RIYADH: Saudi Defense Minister Prince Khalid bin Salman and Pakistan’s  Chief of Defense Forces Asim Munir discussed Iran’s attacks on the Kingdom, amid the escalating military conflict in the Middle East. 

“We discussed Iranian attacks on the Kingdom and the measures needed to halt them within the framework of our Joint Strategic Defense Agreement,” Prince Khalid wrote on social media early on Saturday.

“We stressed that such actions undermine regional security and stability and expressed hope that the Iranian side will exercise wisdom and avoid miscalculation.”

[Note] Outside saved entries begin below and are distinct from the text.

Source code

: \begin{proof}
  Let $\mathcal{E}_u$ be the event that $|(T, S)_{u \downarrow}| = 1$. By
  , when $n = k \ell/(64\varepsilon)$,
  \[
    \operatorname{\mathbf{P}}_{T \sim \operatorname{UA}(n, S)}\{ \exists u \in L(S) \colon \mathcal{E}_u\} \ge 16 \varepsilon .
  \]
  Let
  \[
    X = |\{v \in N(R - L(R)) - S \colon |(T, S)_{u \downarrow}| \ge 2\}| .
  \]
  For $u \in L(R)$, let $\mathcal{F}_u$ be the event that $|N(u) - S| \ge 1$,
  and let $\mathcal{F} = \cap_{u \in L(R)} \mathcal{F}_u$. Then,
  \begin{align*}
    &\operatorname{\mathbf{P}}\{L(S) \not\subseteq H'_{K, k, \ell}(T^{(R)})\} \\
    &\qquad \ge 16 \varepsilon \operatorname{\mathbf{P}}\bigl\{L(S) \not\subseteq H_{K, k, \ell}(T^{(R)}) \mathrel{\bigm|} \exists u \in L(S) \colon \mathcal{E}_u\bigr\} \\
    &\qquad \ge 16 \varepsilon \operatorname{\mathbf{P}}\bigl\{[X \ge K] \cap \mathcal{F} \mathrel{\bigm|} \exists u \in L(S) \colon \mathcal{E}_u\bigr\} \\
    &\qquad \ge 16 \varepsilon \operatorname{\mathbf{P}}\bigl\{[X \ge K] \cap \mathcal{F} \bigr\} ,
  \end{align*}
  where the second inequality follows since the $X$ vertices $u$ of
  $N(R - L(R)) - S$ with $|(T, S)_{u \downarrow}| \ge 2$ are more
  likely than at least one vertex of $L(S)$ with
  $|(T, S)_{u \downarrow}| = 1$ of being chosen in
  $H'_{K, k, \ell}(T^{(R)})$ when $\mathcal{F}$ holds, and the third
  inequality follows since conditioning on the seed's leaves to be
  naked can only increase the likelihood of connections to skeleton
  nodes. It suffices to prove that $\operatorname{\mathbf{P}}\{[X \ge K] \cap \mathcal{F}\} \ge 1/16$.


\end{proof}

The US and Israel began a large-scale military campaign against Iran on Feb. 28. Iran has since attacked a number of sites across the Gulf.

Tehran has also attacked US and Israeli military assets as the war as escalated, impacting lives in the peaceful Arabian Gulf peninsula and risked shaking the global economy as Iran continued restricting energy shipping along the Strait of Hormuz.

The Saudi Defense Ministry said a number of drones had been shot down that were targeting the Shayba oil field in the Empty Quarter on Saturday.

A drone attacked the US embassy in Riyadh on Tuesday causing a minor fire, but no one was hurt in the incident.

Saudi Arabia and Pakistan signed a “Strategic Mutual Defense Agreement”  in September, pledging that aggression against one country would be treated as an attack on both.

Separately, Prince Abdulaziz bin Saud bin Naif, the Saudi interior minister, received a call from his Pakistani counterpart Raza Naqvi, who condemned the blatant attacks targeting the Kingdom and affirmed his country’s solidarity in confronting any threats to the Kingdom’s security and stability, the Saudi Press Agency reported on Saturday.